Each year, the Library of Congress’s National Film Registry preserves twenty-five films that showcase the range and diversity of American film heritage, and this year, we are honored to announce Women Make Movies’ films ILLUSIONS (Dir. Julie Dash) and THE DEVIL NEVER SLEEPS (Dir. Lourdes Portillo) have been selected to the 2020 Registry. Both films will be preserved under the terms of the National Film Preservation Act for their cultural, historical, or aesthetic significance. This year’s selections include nine films directed by women and seven films directed by filmmakers of color.
WMM Executive Director Debra Zimmerman shares, “We are encouraged by the number of films made by women and filmmakers of color named to the National Film Registry this year, and we are delighted that two of the nine women are made by WMM filmmakers. Now more than ever, the preservation of stories that reflect the diversity of our culture is incredibly important.”

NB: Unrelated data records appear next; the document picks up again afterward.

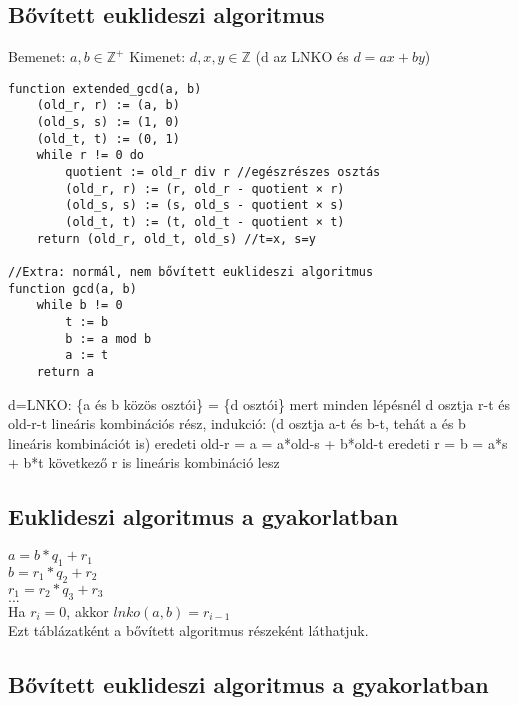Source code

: \documentclass[12pt,a4paper]{article}
\begin{document}
\pagebreak

\subsection{Bővített euklideszi algoritmus}

\begin{outline}
	\1 Bemenet: $a,b \in \mathbb{Z}^+$
	\1 Kimenet: $d,x,y \in \mathbb{Z}$ (d az LNKO és $d=ax+by$)
	
\end{outline}

\begin{verbatim}
function extended_gcd(a, b)
    (old_r, r) := (a, b)
    (old_s, s) := (1, 0)
    (old_t, t) := (0, 1)
    while r != 0 do
        quotient := old_r div r //egészrészes osztás
        (old_r, r) := (r, old_r - quotient × r)
        (old_s, s) := (s, old_s - quotient × s)
        (old_t, t) := (t, old_t - quotient × t)
    return (old_r, old_t, old_s) //t=x, s=y

//Extra: normál, nem bővített euklideszi algoritmus
function gcd(a, b)
    while b != 0
        t := b
        b := a mod b
        a := t
    return a
\end{verbatim}

\begin{outline}
	\1 d=LNKO: \{a és b közös osztói\} = \{d osztói\}
		\2 mert minden lépésnél d osztja r-t és old-r-t
	\1 lineáris kombinációs rész, indukció:
		\2 (d osztja a-t és b-t, tehát a és b lineáris kombinációt is)
		\2 eredeti old-r = a = a*old-s + b*old-t
		\2 eredeti r = b = a*s + b*t
		\2 következő r is lineáris kombináció lesz
\end{outline}

\pagebreak

\subsection{Euklideszi algoritmus a gyakorlatban}

$a = b * q_1 + r_1$ \\
$b = r_1 * q_2 + r_2$ \\
$r_1 = r_2 * q_3 + r_3$ \\
$...$ \\
Ha $r_i=0$, akkor $lnko(a,b)=r_{i-1}$ \\
Ezt táblázatként a bővített algoritmus részeként láthatjuk.

\subsection{Bővített euklideszi algoritmus a gyakorlatban}
\end{document}
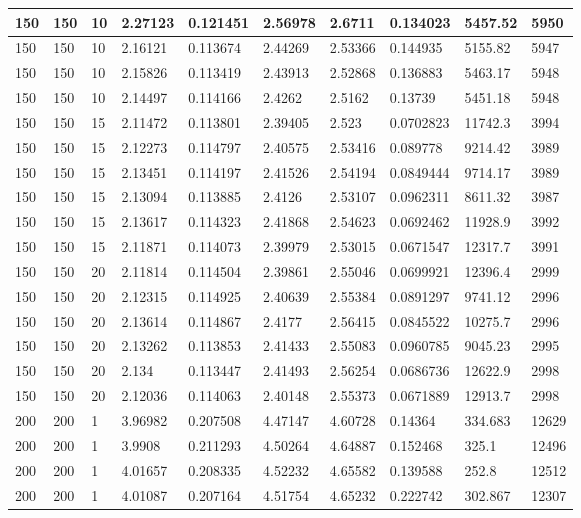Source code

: \begin{landscape}
\begin{longtable}{ | l | l | l | l | l | l | l | l | l | l | }
150 & 150 & 10 & 2.27123 & 0.121451 & 2.56978 & 2.6711 & 0.134023 & 5457.52 & 5950\\ \hline
150 & 150 & 10 & 2.16121 & 0.113674 & 2.44269 & 2.53366 & 0.144935 & 5155.82 & 5947\\ \hline
150 & 150 & 10 & 2.15826 & 0.113419 & 2.43913 & 2.52868 & 0.136883 & 5463.17 & 5948\\ \hline
150 & 150 & 10 & 2.14497 & 0.114166 & 2.4262 & 2.5162 & 0.13739 & 5451.18 & 5948\\ \hline
150 & 150 & 15 & 2.11472 & 0.113801 & 2.39405 & 2.523 & 0.0702823 & 11742.3 & 3994\\ \hline
150 & 150 & 15 & 2.12273 & 0.114797 & 2.40575 & 2.53416 & 0.089778 & 9214.42 & 3989\\ \hline
150 & 150 & 15 & 2.13451 & 0.114197 & 2.41526 & 2.54194 & 0.0849444 & 9714.17 & 3989\\ \hline
150 & 150 & 15 & 2.13094 & 0.113885 & 2.4126 & 2.53107 & 0.0962311 & 8611.32 & 3987\\ \hline
150 & 150 & 15 & 2.13617 & 0.114323 & 2.41868 & 2.54623 & 0.0692462 & 11928.9 & 3992\\ \hline
150 & 150 & 15 & 2.11871 & 0.114073 & 2.39979 & 2.53015 & 0.0671547 & 12317.7 & 3991\\ \hline
150 & 150 & 20 & 2.11814 & 0.114504 & 2.39861 & 2.55046 & 0.0699921 & 12396.4 & 2999\\ \hline
150 & 150 & 20 & 2.12315 & 0.114925 & 2.40639 & 2.55384 & 0.0891297 & 9741.12 & 2996\\ \hline
150 & 150 & 20 & 2.13614 & 0.114867 & 2.4177 & 2.56415 & 0.0845522 & 10275.7 & 2996\\ \hline
150 & 150 & 20 & 2.13262 & 0.113853 & 2.41433 & 2.55083 & 0.0960785 & 9045.23 & 2995\\ \hline
150 & 150 & 20 & 2.134 & 0.113447 & 2.41493 & 2.56254 & 0.0686736 & 12622.9 & 2998\\ \hline
150 & 150 & 20 & 2.12036 & 0.114063 & 2.40148 & 2.55373 & 0.0671889 & 12913.7 & 2998\\ \hline
200 & 200 & 1 & 3.96982 & 0.207508 & 4.47147 & 4.60728 & 0.14364 & 334.683 & 12629\\ \hline
200 & 200 & 1 & 3.9908 & 0.211293 & 4.50264 & 4.64887 & 0.152468 & 325.1 & 12496\\ \hline
200 & 200 & 1 & 4.01657 & 0.208335 & 4.52232 & 4.65582 & 0.139588 & 252.8 & 12512\\ \hline
200 & 200 & 1 & 4.01087 & 0.207164 & 4.51754 & 4.65232 & 0.222742 & 302.867 & 12307\\ \hline

\end{longtable}
\end{landscape}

ILLUSIONS (1982) is a short film about a young African American Woman passing for a white executive assistant in 1940s Hollywood. Director Julie Dash says that she is “very pleased a film that I made almost thirty-eight years ago still has resonance with contemporary viewers.”
ILLUSIONS will be preserved with the support of the NYWIFT Preservation Fund. Listen to Jillian Borders (UCLA), Michelle Materre (The New School), and Katie Chambers (NYWIFT Engagement Director) discuss the preservation process and historical significance of the film in a NYWIFT-hosted event here.
In THE DEVIL NEVER SLEEPS (1994), Director Lourdes Portillo travels to Mexico to discover family secrets following a phone call informing her of the mysterious death of her wealthy uncle. The New Yorker’s Richard Brody describes Portillo’s reconstruction of her family’s history as a “small-scale masterwork,” creating something like “a picture-track, equivalent to a soundtrack, that has a similarly polyphonic complexity and that, in counterpoint with the interviews, the music, and Portillo’s own narration, renders the experience of watching ‘THE DEVIL NEVER SLEEPS’ as thrilling and as psychologically complex as a great scripted drama.”